- Genre: Pop punk, alternative rock, metalcore, electronic, hip hop
- Dates: March during Spring Break
- Location(s): Mission, TX
- Years active: 2009–2016
- Founders: DGE Concerts
- Website: nsnfestival.com

= Never Say Never Festival =

Never Say Never Festival was an annual multi-genre music festival in Mission, Texas, United States, which ran from 2009 until 2016. The first Never Say Never festival began on March 18, 2009, with 30 bands on two stages, including Forever the Sickest Kids, Anarbor, NeverShoutNever!, A Skylit Drive, Drop Dead, Gorgeous, LMFAO and The Scene Aesthetic.

The 2010 and 2011 festivals followed on March 17, 2010 and March 15, 2011.

== History ==

The name "Never Say Never" was chosen by festival organizers Zar Castillo and George Culberson in response to acquaintances who assured them they would never be able to establish a festival of this type in South Texas.

The 2010 festival was held on March 17, 2010, featuring 40 bands of different genres on three stages, as well as a vendor village.

== 2016 controversy and demise ==

The final Never Say Never Festival took place on March 16, 2016, at Las Palmas Racepark. The festival was marred by technical issues, high-risk investments and low attendance, which resulted in many of the artists having their sets cut short and not being paid in full for their performances.
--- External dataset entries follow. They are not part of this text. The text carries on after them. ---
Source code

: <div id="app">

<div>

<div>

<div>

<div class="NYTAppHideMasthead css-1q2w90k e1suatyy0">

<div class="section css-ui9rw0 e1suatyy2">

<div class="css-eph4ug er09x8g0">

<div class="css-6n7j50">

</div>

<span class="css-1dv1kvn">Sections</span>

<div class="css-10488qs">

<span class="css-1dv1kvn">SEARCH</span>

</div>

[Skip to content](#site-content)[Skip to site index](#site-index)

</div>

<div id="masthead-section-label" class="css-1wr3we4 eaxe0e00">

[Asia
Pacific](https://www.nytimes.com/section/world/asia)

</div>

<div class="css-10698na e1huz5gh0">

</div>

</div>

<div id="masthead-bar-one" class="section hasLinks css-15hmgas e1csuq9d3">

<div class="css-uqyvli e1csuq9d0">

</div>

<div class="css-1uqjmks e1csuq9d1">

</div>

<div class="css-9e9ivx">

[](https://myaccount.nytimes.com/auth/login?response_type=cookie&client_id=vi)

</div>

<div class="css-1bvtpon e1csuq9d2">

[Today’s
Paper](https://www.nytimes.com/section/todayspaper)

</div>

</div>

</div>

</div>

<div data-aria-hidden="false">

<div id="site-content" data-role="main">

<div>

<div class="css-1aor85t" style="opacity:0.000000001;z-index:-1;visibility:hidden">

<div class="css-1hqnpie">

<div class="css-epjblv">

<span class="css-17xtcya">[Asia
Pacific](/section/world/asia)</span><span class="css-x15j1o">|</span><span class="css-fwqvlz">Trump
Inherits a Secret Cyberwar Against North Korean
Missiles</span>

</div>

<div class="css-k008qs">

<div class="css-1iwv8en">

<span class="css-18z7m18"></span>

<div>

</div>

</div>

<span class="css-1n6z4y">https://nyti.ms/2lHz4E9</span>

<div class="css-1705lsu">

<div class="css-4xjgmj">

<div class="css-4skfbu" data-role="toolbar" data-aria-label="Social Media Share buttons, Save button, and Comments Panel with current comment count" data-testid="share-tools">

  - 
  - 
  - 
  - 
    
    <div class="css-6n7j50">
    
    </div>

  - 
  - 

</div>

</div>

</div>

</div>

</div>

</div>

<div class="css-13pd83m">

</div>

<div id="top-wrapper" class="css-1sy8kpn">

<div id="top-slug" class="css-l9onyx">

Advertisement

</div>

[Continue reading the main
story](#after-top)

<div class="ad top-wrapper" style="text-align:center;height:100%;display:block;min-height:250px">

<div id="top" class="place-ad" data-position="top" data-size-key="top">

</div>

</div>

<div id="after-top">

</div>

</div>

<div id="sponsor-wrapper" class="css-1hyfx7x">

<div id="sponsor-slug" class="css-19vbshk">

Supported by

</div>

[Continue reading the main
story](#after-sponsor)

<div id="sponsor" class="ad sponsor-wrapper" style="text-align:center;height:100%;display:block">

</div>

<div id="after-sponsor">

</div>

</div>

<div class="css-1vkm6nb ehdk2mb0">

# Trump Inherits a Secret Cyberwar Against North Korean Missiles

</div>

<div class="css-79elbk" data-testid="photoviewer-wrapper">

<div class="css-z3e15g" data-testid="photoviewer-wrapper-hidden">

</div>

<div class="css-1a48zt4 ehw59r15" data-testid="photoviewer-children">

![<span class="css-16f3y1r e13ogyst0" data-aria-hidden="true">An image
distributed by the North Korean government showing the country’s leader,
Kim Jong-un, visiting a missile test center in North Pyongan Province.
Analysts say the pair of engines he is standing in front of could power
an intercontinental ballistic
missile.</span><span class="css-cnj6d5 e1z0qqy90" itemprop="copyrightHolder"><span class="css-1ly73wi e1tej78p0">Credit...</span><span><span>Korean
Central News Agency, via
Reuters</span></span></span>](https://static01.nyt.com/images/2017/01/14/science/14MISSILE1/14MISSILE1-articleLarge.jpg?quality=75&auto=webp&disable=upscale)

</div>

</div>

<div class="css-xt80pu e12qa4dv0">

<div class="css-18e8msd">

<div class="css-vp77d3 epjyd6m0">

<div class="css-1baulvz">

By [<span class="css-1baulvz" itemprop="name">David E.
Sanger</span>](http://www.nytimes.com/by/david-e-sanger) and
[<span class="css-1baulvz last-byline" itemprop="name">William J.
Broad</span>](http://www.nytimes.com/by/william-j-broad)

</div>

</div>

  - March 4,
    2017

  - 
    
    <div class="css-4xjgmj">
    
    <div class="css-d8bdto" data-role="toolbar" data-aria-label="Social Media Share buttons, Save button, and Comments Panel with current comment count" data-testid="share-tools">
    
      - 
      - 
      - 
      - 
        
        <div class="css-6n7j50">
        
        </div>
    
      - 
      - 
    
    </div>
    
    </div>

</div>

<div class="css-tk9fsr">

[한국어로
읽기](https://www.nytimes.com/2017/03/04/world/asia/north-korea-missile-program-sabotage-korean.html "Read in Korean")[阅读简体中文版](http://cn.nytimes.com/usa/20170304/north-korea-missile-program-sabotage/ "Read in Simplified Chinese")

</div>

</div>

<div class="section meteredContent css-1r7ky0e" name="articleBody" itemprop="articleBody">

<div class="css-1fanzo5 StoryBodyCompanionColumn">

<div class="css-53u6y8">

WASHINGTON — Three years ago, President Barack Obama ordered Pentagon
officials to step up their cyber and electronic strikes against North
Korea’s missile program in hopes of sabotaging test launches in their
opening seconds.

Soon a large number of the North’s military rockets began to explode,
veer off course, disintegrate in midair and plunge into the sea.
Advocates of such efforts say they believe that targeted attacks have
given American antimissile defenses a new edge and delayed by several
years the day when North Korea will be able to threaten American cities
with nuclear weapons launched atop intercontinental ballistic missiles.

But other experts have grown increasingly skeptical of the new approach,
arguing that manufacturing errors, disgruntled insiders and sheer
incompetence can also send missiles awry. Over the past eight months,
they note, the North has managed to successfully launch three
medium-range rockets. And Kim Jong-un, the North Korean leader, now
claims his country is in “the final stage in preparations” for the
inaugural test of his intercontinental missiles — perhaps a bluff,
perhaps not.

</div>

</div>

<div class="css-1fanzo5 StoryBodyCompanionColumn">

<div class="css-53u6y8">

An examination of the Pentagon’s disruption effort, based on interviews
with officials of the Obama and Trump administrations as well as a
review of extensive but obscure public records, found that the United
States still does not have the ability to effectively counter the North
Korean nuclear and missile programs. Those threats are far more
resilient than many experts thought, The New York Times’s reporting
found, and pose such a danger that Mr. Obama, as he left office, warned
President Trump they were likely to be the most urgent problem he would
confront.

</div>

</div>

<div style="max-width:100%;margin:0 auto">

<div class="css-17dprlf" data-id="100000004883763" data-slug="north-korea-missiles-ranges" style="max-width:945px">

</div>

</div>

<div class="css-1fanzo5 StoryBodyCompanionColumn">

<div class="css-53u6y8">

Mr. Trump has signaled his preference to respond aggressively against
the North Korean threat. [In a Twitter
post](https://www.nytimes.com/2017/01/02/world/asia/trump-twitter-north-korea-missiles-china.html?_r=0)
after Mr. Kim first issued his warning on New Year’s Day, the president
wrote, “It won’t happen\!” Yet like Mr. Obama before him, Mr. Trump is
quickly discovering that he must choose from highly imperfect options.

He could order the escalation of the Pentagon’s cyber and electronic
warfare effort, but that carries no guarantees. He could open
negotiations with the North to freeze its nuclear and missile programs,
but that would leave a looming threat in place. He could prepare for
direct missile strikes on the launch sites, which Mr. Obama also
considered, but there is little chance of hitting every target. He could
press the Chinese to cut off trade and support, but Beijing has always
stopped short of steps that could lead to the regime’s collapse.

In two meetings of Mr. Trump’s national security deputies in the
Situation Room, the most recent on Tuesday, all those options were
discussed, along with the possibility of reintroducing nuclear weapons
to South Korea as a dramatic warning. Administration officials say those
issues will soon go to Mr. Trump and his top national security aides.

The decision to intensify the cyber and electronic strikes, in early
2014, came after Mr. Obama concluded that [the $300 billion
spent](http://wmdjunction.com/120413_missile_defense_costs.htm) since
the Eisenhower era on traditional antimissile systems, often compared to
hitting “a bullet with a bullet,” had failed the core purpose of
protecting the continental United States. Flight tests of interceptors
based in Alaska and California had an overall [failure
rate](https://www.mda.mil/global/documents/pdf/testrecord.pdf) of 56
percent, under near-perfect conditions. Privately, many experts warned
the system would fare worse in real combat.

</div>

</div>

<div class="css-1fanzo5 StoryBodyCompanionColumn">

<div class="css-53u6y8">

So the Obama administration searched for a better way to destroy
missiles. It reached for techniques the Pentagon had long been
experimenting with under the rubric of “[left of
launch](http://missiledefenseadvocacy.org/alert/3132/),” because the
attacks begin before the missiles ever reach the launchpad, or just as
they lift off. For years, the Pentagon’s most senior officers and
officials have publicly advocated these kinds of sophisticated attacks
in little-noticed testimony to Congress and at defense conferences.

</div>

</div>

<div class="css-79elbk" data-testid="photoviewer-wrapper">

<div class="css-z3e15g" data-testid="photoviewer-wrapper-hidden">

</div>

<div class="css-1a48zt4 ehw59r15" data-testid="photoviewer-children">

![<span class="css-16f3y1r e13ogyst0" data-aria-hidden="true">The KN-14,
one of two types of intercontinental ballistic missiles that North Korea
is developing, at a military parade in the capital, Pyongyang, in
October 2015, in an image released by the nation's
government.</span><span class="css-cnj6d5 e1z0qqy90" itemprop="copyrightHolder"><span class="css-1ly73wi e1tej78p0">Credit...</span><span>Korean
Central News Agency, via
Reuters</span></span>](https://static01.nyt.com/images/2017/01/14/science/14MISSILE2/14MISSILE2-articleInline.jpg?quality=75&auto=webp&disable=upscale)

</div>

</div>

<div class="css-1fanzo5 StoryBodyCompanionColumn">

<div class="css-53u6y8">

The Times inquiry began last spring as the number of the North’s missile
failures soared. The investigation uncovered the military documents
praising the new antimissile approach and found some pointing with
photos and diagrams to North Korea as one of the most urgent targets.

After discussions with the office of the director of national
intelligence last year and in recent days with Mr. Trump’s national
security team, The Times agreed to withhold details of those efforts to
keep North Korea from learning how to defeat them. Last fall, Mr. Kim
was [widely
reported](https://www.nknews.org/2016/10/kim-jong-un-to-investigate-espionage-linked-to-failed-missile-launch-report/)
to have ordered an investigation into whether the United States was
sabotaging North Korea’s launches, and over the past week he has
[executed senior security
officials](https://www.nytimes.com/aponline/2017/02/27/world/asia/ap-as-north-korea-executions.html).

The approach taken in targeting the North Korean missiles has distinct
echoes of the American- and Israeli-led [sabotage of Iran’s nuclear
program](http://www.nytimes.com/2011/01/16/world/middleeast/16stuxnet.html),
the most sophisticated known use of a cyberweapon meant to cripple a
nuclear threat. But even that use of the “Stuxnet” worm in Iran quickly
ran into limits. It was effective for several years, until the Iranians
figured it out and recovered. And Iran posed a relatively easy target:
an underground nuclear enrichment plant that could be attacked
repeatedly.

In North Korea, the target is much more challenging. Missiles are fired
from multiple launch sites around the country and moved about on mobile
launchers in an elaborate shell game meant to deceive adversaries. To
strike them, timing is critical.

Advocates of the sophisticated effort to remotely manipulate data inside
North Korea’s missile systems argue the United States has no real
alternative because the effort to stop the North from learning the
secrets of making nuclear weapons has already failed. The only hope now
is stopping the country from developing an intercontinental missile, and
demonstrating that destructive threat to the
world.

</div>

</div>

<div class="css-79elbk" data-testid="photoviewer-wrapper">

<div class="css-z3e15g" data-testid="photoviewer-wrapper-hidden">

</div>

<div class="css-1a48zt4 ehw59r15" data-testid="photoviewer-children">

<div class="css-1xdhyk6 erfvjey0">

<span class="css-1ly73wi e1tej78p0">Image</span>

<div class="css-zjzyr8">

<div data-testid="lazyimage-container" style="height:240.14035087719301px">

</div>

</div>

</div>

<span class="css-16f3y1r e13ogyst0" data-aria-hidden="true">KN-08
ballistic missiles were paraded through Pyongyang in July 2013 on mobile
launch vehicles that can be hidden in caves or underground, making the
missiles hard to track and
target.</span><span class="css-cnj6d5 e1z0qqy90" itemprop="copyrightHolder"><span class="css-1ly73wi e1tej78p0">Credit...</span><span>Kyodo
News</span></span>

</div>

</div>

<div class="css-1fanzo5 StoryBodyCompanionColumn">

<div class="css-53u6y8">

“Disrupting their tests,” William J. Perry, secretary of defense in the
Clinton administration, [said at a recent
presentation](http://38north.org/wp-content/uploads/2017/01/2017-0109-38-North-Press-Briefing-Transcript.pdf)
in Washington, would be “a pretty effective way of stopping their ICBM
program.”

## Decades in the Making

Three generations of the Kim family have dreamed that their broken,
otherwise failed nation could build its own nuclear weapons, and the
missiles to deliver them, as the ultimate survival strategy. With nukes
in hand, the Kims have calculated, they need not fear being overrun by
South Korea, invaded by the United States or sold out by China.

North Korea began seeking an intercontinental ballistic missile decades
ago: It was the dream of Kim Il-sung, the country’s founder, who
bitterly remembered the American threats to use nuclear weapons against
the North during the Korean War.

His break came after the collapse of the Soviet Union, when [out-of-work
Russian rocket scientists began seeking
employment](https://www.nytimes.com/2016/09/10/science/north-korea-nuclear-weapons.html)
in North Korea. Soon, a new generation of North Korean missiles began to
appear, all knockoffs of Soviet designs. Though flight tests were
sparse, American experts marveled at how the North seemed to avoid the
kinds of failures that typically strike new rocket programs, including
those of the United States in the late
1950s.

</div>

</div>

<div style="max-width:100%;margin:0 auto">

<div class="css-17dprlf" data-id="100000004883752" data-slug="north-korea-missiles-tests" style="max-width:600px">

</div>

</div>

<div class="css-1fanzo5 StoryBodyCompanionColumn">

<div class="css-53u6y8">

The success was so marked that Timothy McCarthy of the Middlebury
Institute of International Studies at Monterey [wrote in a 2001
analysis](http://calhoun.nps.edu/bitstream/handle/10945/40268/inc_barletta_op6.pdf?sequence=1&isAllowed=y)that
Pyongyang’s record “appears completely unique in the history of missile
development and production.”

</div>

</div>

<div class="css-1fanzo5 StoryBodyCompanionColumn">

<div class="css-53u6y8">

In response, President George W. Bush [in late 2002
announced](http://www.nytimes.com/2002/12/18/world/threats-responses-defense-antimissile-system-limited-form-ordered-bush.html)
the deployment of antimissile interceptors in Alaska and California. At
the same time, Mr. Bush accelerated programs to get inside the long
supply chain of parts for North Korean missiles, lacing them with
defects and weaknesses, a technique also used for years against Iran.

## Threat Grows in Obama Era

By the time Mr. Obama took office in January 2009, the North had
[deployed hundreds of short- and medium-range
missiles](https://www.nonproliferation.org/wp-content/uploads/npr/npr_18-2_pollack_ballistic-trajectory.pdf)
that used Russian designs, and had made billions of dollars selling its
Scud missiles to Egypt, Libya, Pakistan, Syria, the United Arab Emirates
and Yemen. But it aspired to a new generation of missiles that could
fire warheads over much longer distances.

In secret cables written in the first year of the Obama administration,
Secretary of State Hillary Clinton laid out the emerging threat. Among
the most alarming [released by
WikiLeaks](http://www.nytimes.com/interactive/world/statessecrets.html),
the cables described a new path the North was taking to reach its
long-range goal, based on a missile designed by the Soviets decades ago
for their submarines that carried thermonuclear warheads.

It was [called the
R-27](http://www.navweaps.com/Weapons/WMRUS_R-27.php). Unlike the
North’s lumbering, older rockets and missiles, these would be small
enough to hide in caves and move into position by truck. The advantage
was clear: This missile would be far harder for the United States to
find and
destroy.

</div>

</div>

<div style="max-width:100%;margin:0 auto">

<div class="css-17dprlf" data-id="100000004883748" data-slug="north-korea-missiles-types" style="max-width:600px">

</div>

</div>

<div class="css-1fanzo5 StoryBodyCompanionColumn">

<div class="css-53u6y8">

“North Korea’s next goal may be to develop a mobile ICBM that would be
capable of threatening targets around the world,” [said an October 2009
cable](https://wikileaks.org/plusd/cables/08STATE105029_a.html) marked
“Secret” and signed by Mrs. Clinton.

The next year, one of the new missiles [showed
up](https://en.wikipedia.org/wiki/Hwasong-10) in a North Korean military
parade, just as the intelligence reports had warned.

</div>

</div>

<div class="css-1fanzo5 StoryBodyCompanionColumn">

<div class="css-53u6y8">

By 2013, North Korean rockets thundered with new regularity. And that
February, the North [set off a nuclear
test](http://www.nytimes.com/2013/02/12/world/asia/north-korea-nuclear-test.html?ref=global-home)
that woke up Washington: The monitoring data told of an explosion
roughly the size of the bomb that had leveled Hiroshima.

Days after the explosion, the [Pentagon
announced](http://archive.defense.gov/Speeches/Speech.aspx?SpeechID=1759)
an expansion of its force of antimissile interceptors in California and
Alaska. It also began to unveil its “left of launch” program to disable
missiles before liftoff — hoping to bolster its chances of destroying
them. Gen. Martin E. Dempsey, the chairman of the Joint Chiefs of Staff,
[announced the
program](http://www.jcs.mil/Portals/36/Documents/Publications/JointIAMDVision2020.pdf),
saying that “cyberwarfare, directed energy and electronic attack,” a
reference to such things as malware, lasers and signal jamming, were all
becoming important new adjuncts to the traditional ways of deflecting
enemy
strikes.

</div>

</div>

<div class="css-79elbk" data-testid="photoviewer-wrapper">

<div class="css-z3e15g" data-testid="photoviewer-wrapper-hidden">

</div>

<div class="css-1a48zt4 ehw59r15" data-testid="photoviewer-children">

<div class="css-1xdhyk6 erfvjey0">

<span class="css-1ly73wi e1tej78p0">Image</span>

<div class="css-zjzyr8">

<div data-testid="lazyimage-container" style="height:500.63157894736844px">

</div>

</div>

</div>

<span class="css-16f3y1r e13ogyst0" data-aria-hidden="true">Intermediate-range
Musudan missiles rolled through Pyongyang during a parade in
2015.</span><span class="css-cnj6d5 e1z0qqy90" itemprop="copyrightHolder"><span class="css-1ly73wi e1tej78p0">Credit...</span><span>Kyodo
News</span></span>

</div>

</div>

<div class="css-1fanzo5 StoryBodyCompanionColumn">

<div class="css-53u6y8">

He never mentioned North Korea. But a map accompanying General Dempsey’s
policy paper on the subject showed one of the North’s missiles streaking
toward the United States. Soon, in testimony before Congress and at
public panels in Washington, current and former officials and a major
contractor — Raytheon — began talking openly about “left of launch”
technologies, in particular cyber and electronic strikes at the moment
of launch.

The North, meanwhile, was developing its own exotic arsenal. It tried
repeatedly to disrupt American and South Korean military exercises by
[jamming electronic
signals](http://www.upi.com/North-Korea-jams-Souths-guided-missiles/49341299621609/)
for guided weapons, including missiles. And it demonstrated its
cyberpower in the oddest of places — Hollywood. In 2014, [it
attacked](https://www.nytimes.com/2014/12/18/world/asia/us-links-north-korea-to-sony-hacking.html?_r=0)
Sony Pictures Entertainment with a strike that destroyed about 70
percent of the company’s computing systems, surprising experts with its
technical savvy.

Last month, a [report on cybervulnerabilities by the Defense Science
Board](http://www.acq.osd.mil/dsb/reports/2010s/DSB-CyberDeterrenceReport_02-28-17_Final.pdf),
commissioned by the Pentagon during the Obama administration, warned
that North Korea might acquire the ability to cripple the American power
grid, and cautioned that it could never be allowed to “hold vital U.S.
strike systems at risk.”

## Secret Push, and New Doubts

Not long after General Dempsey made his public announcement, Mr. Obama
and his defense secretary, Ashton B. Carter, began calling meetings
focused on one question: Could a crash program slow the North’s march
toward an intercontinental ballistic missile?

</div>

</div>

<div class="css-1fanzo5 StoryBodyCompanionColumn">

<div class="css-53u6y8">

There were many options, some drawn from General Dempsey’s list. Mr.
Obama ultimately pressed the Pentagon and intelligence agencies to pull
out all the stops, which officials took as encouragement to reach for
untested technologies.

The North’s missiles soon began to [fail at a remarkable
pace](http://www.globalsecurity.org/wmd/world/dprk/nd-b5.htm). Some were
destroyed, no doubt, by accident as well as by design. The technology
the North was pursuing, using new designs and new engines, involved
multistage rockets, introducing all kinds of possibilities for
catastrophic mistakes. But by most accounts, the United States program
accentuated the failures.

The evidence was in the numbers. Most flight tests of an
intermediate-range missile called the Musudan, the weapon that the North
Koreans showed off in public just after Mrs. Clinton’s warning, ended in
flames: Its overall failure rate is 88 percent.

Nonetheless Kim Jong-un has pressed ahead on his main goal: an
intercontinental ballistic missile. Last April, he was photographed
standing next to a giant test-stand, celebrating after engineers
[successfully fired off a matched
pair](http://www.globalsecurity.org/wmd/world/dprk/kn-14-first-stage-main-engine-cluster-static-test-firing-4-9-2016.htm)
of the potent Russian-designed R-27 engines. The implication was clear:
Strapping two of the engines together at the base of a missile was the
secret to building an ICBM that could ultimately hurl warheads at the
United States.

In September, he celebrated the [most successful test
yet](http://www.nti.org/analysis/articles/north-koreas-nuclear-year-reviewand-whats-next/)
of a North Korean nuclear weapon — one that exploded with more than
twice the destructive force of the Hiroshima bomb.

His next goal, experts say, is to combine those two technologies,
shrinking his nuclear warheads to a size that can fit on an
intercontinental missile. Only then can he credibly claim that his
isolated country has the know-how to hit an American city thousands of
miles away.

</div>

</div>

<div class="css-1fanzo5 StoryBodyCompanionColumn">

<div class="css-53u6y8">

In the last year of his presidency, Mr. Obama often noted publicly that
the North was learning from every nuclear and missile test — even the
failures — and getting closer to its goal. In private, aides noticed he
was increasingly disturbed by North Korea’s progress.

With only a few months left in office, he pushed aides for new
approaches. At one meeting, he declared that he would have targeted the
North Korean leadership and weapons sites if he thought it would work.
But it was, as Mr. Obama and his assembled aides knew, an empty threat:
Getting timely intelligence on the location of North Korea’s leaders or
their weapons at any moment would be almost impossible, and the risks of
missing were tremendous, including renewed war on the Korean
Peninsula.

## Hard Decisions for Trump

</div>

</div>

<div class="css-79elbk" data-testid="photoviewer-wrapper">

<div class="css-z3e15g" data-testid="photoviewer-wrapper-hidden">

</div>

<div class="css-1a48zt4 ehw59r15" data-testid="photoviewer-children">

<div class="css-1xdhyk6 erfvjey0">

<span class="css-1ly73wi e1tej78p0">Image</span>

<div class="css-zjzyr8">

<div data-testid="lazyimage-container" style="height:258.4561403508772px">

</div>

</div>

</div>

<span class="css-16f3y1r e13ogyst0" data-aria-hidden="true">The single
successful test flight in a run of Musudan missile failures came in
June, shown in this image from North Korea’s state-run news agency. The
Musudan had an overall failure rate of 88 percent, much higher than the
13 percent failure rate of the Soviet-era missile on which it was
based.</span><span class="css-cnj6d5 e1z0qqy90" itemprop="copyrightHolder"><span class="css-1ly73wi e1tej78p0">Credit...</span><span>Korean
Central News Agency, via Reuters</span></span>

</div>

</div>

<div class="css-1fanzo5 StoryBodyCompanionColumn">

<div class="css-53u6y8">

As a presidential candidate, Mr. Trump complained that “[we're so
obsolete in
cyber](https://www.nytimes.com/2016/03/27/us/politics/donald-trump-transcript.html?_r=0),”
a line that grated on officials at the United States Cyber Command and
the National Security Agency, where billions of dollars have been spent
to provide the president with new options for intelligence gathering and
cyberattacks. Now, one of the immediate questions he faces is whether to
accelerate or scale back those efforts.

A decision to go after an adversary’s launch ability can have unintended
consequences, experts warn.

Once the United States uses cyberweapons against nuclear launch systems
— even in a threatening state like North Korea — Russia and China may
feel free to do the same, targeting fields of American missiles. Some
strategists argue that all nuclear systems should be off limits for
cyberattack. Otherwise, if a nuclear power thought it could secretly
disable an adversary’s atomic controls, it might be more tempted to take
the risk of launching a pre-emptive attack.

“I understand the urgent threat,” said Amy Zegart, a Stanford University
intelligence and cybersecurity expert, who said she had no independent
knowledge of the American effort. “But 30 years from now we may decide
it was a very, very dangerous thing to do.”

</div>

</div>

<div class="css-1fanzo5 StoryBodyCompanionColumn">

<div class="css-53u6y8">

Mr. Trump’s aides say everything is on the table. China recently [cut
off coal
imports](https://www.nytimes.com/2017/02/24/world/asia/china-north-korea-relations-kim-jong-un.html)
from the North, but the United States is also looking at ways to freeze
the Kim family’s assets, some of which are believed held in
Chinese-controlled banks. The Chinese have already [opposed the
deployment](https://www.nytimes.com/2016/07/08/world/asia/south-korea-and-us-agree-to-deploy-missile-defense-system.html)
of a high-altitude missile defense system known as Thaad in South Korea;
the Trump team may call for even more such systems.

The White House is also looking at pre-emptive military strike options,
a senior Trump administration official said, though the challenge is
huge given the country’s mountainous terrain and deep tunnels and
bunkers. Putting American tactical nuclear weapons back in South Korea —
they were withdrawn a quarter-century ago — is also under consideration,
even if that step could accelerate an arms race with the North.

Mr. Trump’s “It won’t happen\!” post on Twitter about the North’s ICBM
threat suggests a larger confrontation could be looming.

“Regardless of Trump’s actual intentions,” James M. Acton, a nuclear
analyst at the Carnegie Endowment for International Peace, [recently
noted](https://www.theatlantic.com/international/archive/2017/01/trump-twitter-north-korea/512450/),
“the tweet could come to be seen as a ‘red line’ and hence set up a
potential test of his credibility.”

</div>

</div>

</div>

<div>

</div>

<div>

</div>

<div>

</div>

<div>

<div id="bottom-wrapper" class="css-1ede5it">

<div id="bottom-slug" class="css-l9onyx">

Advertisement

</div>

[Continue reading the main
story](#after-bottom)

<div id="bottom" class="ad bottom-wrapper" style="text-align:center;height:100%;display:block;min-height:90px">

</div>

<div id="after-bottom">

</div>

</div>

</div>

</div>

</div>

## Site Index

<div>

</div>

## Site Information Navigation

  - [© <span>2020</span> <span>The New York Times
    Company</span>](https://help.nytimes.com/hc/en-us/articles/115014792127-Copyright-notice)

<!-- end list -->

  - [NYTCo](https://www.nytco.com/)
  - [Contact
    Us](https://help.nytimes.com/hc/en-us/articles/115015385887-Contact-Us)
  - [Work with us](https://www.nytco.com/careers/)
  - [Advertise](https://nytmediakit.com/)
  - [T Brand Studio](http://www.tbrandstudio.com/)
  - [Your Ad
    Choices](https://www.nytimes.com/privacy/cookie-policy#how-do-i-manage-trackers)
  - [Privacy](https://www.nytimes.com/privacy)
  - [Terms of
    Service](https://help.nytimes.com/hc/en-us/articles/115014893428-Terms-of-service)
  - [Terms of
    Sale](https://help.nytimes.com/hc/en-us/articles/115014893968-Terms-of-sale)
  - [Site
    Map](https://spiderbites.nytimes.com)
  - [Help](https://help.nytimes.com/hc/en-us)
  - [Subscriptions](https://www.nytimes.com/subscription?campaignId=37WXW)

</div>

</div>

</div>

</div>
In response to the controversy that followed, Matt Carter of Emery hosted an episode of his podcast "Break It Down with Matt Carter" with his bandmates discussing the issue. In a follow-up episode, Carter interviewed promoter Zar Castillo to give Castillo a chance to tell his side of the story and explain what reparations were being made to pay the bands who performed.